Basics
Cluster description
The computing cluster is made up of 3 compute nodes designated p1-p3. They use a shared storeage for the /home directory so the same data is available from each individual node. The IP addresses for the nodes are the following:
p1 - 10.18.0.11
p2 - 10.18.0.12
p3 - 10.18.0.13
Each node has 24 cores. This means you can run 24 processes at the same time. Additional p1-3 contain 64Gb RAM. If you are running a programs using many cores or a log of memmory please check if anyone else is using some resource bedore running a job. Double check if there are enough computing reseources available before running your job (see below). If too much resource is used the node can freeze up and must be restarted - resulting in data loss.
Logging in and transferring data
You will be given a a login profile to one of the nodes with a username and a password. Log in to the cluster using the following command:
ssh -X username@ip-address
The -X allows for X-forwarding and the loading of GUI from the cluster on your screen
You can transfer data over from the cluster onto your own computer using Filezilla or scp
Filezilla
Filezilla is a software you can download and is a bit more user friendly. Use the following credentials:
- Host - ip address (e.g. 10.18.0.11)
- Username - your user name (probably your first name)
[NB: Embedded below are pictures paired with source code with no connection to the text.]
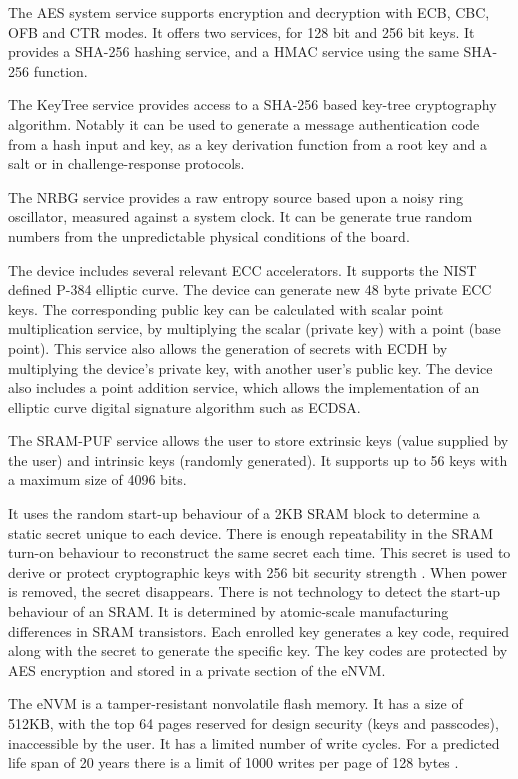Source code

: The \ac{AES} system service supports encryption and decryption with ECB, CBC, OFB and CTR modes. It offers two services, for 128 bit and 256 bit keys.
It provides a \ac{SHA}-256 hashing service, and a \ac{HMAC} service using the same \ac{SHA}-256 function.

The KeyTree service provides access to a SHA-256 based key-tree cryptography algorithm. Notably it can be used to generate a message authentication code from a hash input and key, as a key derivation function from a root key and a salt or in challenge-response protocols.

The \ac{NRBG} service provides a raw entropy source based upon a noisy ring oscillator, measured against a system clock. It can be generate true random numbers from the unpredictable physical conditions of the board.

The device includes several relevant \ac{ECC} accelerators. It supports the \ac{NIST} defined P-384 elliptic curve.
The device can generate new 48 byte private \ac{ECC} keys. The corresponding public key can be calculated with scalar point multiplication service, by multiplying the scalar (private key) with a point (base point). This service also allows the generation of secrets with \ac{ECDH} by multiplying the device's private key, with another user's public key.
The device also includes a point addition service, which allows the implementation of an elliptic curve digital signature algorithm such as ECDSA.

The SRAM-PUF service allows the user to store extrinsic keys (value supplied by the user) and intrinsic keys (randomly generated).
It supports up to 56 keys with a maximum size of 4096 bits.

It uses the random start-up behaviour of a 2KB \ac{SRAM} block to determine a static secret unique to each device. There is enough repeatability in the SRAM turn-on behaviour to reconstruct the same secret each time. This secret is used to derive or protect cryptographic keys with 256 bit security strength \cite{smartfusionSecurityPractices}.
When power is removed, the secret disappears. There is not technology to detect the start-up behaviour of an SRAM. It is determined by atomic-scale manufacturing differences in SRAM transistors.
Each enrolled key generates a key code, required along with the secret to generate the specific key.
The key codes are protected by \ac{AES} encryption and stored in a private section of the eNVM.

The eNVM is a tamper-resistant nonvolatile flash memory. It has a size of 512KB, with the top 64 pages reserved for design security (keys and passcodes), inaccessible by the user.
It has a limited number of write cycles. For a predicted life span of 20 years there is a limit of 1000 writes per page of 128 bytes \cite{smartfusionDatasheet}.

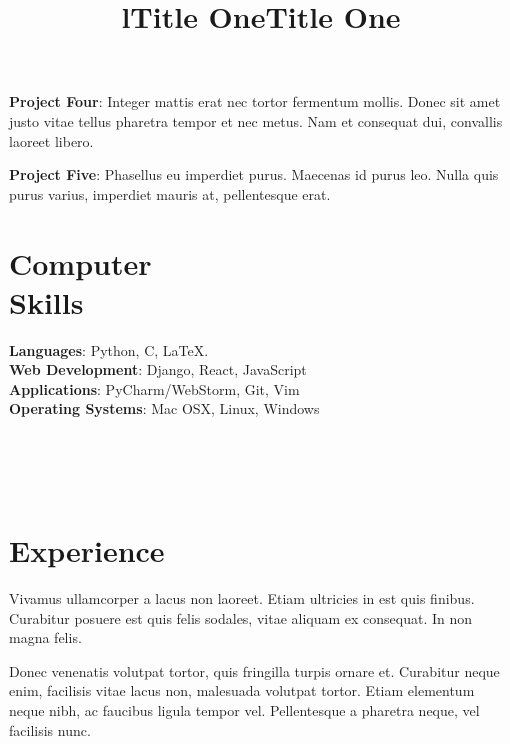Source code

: \documentclass[margin]{res}
\begin{document}
\begin{resume}
      \par
      \textbf{Project Four}: 
      Integer mattis erat nec tortor fermentum mollis. Donec sit amet justo vitae 
      tellus pharetra tempor et nec metus. Nam et consequat dui, convallis laoreet 
      libero. 

      \par
      \textbf{Project Five}: 
      Phasellus eu imperdiet purus. Maecenas id purus leo. Nulla quis purus varius, 
      imperdiet mauris at, pellentesque erat. 

    \section{Computer\\Skills}

      \textbf{Languages}: Python, C, \LaTeX.
      \\
      \textbf{Web Development}: Django, React, JavaScript
      \\
      \textbf{Applications}: PyCharm/WebStorm, Git, Vim
      \\
      \textbf{Operating Systems}: 
      Mac OSX, Linux, Windows

    \begin{format}
      \title{l}\\
      \\
      \body\\
    \end{format}

    \section{Experience}
      \title{\textbf{Title One}}
      \begin{position}
        Vivamus ullamcorper a lacus non laoreet. Etiam ultricies in est quis finibus. 
        Curabitur posuere est quis felis sodales, vitae aliquam ex consequat. In non 
        magna felis.
      \end{position}

      \title{\textbf{Title One}}
      \begin{position}
        Donec venenatis volutpat tortor, quis fringilla turpis ornare et. Curabitur 
        neque enim, facilisis vitae lacus non, malesuada volutpat tortor. Etiam 
        elementum neque nibh, ac faucibus ligula tempor vel. Pellentesque a pharetra 
        neque, vel facilisis nunc.
      \end{position}


\end{resume}
\end{document}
- Password - your assigned password
- Port - 22
You can then visually navigate through the directory structure of both your local computer (left panel) and the remote server (right panel).
SCP
SCP can be used to transfer data through ssh. The command should be used as following:
scp username@ip-address:/path/to/file .
This will transfer a file at /path/to/file into your current working directory on your local machine. Wildcards (* and ?) can be used to create multiple selections, as can numerical ranges (e.g. {01..22} will iterate through values 01, 02, 03, etc. until 22).
Basic commands
Here is a list of usefull commands where input parameters (often files or folders) are designated using "<parameter>":
Command | Description |
---|---|
ls | See all files and folders in your current directory |
cd <directory> | Change directory to <directory> |
top | See a list of all current running processes (use "q" to quit) |
gunzip <file.gz> | Unzip a gzipped file |
gzip <file> | Compress (with gzip) a file to save disk space |
cp <file1> <file2> | Copy from <file1> to <file2> |
tar -zxvf <tarball.tar.gz> | Extract a tarball into a directory |
tar -zcvf <name>.tar.gz <directory> | Compress a directory into a tarball |
less | Interactively open a file for viewing |
cat <file1> | Print file to standard output (terminal) |
cat <file1> <file2> | Concatenate two files and return to output |
<command> > <file> | Write a commands output to a file |
<command> >> <file> | Append a commands output to a file |
nano <file> | Open a file in the command line editor (better than vim or emacs, only nerds use those) |
passwd | Allows you to change your password |
Navigation Tips
Here is a list of useful shortcuts for navigating within the unix file system.
Command | Description |
---|---|
. | Current directory |
.. | Parent directory |
/ | Root directory |
~ | Home directory |
Checking resource usage
When logged into one of the nodes you can use the top
command to check resrouce useage. Press q
to exit top
. You will see a window similar to the one below:
The things to look at are:
- Total load - The three numbers represent the load on the server over 1, 5 and 5 minutes.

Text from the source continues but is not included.